Request a private PKI certificate using the CLI

Use the request-certificate command to request a private certificate in ACM.


When you request a private PKI certificate signed by a CA from AWS Private CA, the specified signing algorithm family (RSA or ECDSA) must match the algorithm family of the CA's secret key.

aws acm request-certificate \ --domain-name \ --idempotency-token 12563 \ --certificate-authority-arn arn:aws:acm-pca:Region:444455556666:\ certificate-authority/CA_ID

This command outputs the Amazon Resource Name (ARN) of your new private certificate.

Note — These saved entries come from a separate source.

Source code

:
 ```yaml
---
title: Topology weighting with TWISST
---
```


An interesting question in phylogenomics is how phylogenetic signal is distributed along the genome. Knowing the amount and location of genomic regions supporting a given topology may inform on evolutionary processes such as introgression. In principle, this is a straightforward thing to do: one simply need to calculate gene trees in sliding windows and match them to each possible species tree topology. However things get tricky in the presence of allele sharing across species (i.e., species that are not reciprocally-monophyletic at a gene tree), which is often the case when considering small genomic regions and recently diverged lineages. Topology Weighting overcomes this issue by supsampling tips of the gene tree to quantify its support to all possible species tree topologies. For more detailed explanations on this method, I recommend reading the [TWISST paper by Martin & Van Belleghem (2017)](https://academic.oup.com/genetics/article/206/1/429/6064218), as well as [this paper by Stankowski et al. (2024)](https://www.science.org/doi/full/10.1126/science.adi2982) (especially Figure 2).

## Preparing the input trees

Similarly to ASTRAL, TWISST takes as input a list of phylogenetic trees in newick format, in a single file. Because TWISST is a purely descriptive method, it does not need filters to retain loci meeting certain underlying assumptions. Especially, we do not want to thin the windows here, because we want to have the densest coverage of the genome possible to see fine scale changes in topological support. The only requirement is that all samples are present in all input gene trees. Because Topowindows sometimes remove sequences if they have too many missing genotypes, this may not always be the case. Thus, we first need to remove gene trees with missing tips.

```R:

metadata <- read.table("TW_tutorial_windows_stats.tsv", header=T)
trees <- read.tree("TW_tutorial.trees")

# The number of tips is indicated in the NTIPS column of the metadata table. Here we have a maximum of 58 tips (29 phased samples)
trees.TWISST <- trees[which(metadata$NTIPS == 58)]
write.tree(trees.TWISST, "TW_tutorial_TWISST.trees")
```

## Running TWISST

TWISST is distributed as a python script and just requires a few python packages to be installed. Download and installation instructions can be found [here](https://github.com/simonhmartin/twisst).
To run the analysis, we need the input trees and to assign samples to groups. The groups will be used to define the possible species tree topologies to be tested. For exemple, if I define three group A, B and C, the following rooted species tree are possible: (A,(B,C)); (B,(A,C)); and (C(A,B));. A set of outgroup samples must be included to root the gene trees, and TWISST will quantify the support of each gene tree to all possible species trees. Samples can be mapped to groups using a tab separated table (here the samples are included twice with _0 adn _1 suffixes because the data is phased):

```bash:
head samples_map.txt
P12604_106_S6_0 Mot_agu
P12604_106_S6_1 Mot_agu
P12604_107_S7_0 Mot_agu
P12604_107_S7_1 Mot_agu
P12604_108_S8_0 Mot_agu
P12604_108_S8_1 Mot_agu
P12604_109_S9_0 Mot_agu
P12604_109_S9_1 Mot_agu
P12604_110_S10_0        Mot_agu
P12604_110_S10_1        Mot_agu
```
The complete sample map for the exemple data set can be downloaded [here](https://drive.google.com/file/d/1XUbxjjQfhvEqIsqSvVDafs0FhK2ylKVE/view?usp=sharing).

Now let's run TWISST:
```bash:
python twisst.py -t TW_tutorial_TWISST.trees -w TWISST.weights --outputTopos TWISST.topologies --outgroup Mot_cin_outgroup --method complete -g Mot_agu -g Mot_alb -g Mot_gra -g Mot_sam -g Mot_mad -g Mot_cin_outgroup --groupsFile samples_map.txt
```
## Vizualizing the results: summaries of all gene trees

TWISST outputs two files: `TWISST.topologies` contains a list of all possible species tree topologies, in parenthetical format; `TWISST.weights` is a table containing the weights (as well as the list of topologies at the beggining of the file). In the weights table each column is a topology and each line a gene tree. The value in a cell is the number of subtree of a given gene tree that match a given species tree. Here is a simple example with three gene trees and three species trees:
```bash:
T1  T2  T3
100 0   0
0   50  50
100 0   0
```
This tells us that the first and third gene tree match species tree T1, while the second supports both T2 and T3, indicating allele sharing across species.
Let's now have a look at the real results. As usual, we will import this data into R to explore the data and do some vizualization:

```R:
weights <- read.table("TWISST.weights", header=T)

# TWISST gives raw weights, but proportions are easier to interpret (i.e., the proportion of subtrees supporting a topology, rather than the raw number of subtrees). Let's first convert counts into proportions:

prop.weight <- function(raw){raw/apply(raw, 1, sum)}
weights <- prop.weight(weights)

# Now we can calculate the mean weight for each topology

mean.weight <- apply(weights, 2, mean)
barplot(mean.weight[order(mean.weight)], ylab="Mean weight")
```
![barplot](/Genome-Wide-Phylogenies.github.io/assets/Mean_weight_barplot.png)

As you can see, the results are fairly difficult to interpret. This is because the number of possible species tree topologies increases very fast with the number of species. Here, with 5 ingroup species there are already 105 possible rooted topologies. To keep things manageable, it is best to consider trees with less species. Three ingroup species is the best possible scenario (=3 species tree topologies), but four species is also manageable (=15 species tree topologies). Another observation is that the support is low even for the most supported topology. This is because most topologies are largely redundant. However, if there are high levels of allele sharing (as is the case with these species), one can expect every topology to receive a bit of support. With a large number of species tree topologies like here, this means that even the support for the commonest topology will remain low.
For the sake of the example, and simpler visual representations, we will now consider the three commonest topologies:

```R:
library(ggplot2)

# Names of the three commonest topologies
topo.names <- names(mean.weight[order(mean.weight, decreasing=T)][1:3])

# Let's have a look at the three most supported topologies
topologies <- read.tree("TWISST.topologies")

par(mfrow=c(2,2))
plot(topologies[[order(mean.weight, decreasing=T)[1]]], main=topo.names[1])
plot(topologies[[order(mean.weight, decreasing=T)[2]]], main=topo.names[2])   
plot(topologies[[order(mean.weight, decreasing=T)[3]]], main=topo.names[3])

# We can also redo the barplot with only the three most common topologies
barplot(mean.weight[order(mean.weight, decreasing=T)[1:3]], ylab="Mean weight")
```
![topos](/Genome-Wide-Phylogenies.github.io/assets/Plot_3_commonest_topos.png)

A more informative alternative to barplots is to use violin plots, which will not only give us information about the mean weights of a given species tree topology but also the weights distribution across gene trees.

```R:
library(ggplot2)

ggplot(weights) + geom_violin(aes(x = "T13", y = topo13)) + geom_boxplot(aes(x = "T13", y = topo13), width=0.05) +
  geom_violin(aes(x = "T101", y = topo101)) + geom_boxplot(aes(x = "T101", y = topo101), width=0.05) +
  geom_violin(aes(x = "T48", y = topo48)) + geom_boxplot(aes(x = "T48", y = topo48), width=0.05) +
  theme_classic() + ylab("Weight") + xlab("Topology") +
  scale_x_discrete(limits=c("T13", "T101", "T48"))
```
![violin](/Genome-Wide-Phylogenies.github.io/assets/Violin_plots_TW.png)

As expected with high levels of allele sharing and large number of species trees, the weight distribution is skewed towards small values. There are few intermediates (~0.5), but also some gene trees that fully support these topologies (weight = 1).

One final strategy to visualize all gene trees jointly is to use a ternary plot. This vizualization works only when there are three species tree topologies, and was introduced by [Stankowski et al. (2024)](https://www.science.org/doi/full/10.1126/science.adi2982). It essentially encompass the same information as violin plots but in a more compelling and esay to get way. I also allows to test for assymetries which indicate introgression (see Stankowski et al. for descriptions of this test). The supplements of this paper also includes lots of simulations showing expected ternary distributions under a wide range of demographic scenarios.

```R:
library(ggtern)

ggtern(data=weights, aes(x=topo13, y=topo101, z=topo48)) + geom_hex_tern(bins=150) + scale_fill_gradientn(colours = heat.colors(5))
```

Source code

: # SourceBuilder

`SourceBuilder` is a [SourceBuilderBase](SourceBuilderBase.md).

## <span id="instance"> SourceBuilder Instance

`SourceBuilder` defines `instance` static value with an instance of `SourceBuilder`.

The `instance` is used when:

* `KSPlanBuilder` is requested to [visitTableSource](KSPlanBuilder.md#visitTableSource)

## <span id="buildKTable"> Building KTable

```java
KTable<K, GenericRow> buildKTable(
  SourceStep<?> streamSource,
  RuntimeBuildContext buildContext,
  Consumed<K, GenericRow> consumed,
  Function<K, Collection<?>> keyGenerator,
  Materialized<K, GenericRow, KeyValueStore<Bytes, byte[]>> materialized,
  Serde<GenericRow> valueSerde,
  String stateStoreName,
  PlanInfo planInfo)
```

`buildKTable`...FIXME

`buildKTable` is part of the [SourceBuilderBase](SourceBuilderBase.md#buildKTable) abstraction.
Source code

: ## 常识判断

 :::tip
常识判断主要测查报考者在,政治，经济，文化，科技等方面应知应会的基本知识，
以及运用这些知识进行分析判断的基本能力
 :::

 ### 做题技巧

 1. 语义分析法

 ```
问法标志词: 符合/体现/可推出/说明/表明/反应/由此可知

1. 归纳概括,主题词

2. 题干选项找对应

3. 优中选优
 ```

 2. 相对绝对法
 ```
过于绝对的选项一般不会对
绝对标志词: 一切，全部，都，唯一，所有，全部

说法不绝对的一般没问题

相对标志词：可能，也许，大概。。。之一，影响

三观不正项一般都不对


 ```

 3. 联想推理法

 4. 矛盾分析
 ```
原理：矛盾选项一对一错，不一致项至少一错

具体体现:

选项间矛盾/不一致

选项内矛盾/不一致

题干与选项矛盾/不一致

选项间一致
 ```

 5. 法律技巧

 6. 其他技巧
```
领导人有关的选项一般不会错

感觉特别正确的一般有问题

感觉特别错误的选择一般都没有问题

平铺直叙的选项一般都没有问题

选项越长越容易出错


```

{ "CertificateArn": "arn:aws:acm:Region:444455556666:certificate/certificate_ID" }

In most cases, ACM automatically attaches a service-linked role (SLR) to your account the first time that you use a shared CA. The SLR enables automatic renewal of end-entity certificates that you issue. To check whether the SLR is present, you can query IAM with the following command:

aws iam get-role --role-name AWSServiceRoleForCertificateManager

If the SLR is present, the command output should resemble the following:

{ "Role":{ "Path":"/aws-service-role/", "RoleName":"AWSServiceRoleForCertificateManager", "RoleId":"AAAAAAA0000000BBBBBBB", "Arn":"arn:aws:iam::{account_no}:role/aws-service-role/", "CreateDate":"2020-08-01T23:10:41Z", "AssumeRolePolicyDocument":{ "Version":"2012-10-17", "Statement":[ { "Effect":"Allow", "Principal":{ "Service":"" }, "Action":"sts:AssumeRole" } ] }, "Description":"SLR for ACM Service for accessing cross-account Private CA", "MaxSessionDuration":3600, "RoleLastUsed":{ "LastUsedDate":"2020-08-01T23:11:04Z", "Region":"ap-southeast-1" } } }

If the SLR is missing, see Using a Service Linked Role with ACM.